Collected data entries
* * *
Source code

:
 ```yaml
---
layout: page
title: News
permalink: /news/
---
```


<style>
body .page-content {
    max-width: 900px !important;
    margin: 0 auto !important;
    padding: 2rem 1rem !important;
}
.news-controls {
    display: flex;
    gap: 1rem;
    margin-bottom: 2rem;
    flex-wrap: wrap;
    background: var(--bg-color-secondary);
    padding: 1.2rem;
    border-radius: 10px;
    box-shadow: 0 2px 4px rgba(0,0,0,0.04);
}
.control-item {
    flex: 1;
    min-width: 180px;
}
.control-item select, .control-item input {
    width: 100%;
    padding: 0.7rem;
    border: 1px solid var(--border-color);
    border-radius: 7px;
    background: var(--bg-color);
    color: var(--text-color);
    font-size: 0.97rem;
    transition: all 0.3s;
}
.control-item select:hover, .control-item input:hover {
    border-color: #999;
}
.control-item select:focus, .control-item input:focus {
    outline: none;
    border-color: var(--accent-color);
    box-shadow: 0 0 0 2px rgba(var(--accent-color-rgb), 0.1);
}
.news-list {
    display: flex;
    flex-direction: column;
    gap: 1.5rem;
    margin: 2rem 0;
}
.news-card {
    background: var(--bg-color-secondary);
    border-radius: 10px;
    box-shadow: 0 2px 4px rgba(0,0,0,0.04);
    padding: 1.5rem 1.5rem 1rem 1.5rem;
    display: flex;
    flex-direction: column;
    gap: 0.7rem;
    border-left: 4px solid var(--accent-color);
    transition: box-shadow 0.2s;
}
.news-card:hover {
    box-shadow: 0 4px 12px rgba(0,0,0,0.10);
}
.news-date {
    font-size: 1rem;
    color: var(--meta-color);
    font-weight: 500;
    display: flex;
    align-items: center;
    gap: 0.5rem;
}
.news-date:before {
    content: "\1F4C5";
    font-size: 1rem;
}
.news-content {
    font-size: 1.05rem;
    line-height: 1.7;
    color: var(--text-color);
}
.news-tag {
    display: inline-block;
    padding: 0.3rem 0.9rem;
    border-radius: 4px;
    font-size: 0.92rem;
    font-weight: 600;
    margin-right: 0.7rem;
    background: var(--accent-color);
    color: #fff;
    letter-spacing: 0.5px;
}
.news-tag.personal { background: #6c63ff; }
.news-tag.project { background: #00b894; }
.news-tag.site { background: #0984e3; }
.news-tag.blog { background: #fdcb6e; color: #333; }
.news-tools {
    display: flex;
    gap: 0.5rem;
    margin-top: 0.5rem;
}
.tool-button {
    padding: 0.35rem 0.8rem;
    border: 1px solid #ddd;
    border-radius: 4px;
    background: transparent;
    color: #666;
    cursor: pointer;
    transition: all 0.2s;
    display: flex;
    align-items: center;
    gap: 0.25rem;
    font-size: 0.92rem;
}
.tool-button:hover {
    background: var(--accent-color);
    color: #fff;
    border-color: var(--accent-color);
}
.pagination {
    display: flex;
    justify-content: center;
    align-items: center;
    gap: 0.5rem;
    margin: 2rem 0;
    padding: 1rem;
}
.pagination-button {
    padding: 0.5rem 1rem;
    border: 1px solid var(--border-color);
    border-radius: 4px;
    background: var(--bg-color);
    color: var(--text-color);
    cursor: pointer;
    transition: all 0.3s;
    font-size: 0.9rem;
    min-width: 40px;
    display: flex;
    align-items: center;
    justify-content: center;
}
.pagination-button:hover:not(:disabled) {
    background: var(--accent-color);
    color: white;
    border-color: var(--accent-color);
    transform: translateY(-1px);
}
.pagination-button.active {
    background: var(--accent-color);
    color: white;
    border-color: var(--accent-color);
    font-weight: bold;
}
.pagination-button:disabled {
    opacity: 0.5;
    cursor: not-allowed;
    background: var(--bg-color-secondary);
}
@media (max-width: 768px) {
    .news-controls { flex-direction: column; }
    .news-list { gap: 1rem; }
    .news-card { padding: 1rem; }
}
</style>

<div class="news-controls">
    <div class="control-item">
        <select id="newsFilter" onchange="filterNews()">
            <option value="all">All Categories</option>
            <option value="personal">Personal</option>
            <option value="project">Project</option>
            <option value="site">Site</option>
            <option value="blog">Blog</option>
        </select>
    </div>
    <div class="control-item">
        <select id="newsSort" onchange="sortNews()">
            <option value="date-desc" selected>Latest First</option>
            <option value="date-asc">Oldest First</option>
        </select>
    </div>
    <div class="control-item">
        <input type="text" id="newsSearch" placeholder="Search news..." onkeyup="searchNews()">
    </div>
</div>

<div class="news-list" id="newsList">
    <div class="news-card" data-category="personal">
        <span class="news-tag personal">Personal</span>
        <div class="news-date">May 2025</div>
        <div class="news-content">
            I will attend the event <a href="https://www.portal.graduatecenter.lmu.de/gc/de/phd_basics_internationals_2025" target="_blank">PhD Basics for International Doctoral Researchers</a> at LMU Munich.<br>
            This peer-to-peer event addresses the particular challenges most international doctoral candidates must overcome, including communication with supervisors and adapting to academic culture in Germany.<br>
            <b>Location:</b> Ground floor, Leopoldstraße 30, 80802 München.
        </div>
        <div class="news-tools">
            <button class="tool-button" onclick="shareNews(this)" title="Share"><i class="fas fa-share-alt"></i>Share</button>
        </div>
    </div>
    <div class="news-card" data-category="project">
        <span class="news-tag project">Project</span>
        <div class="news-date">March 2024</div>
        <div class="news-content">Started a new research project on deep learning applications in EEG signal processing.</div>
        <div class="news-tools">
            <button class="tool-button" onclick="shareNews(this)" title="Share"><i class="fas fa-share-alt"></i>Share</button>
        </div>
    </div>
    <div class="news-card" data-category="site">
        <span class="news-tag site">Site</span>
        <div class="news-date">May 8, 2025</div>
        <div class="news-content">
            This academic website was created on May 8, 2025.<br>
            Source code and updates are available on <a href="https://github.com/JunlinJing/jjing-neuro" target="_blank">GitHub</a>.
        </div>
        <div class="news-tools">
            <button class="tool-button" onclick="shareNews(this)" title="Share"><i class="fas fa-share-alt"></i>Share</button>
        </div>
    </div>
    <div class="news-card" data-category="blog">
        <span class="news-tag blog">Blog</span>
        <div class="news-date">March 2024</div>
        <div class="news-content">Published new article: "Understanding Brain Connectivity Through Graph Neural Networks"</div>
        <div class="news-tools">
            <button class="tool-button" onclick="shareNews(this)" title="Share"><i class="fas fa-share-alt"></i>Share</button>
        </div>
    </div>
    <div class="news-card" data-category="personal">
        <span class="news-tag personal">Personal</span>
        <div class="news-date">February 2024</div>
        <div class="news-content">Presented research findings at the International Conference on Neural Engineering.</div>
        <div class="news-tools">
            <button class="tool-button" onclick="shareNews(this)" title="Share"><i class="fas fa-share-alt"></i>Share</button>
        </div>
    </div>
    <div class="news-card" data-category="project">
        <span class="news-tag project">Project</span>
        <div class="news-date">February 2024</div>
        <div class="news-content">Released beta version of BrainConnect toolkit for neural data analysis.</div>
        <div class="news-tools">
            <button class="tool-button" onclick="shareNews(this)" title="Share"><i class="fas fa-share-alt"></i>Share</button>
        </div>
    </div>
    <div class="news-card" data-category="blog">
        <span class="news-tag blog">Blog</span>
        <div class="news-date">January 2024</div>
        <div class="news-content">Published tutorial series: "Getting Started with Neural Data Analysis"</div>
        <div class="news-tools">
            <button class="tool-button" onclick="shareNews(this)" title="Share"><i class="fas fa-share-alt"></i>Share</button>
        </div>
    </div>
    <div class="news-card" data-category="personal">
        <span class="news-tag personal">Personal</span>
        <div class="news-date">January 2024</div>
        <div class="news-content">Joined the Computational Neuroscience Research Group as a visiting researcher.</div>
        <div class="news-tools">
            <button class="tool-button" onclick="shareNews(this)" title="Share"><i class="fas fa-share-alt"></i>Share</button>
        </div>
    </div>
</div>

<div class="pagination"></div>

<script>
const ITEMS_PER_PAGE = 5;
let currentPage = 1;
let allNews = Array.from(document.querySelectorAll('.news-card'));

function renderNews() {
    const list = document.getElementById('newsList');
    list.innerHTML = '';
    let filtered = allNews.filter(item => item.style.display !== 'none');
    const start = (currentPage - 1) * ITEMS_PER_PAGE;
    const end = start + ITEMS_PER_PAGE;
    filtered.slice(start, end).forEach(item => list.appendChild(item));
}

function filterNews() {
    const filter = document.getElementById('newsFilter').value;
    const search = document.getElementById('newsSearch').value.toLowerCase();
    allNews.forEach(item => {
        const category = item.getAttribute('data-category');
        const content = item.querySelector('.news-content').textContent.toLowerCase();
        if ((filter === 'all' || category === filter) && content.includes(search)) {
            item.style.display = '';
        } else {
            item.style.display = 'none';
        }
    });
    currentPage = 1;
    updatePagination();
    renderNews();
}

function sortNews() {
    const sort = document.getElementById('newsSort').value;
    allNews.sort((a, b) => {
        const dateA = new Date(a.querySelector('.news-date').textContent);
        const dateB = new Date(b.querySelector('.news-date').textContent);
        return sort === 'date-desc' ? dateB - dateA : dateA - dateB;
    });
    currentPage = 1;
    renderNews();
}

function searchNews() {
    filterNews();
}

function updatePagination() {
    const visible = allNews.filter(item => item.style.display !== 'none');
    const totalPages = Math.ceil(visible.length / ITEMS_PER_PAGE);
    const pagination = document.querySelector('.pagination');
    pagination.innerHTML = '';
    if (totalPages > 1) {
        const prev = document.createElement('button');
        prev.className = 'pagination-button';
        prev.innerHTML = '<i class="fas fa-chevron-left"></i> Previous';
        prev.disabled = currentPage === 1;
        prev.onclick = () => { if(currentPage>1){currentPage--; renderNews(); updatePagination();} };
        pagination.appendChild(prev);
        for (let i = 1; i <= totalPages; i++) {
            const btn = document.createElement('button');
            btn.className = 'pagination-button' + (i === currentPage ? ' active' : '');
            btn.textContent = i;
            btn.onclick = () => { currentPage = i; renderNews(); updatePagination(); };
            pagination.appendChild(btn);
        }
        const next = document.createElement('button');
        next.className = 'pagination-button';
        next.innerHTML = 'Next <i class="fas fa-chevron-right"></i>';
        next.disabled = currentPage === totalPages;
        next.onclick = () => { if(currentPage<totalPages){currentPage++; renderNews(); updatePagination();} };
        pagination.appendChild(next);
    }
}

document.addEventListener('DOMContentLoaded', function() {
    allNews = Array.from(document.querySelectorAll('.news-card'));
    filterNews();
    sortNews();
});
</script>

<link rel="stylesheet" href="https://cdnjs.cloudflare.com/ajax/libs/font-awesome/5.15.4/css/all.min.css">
* * *
What needs to be done: Tally the lines above that contain the string "searchNews". Respond with the total alone.

Output for this task: 2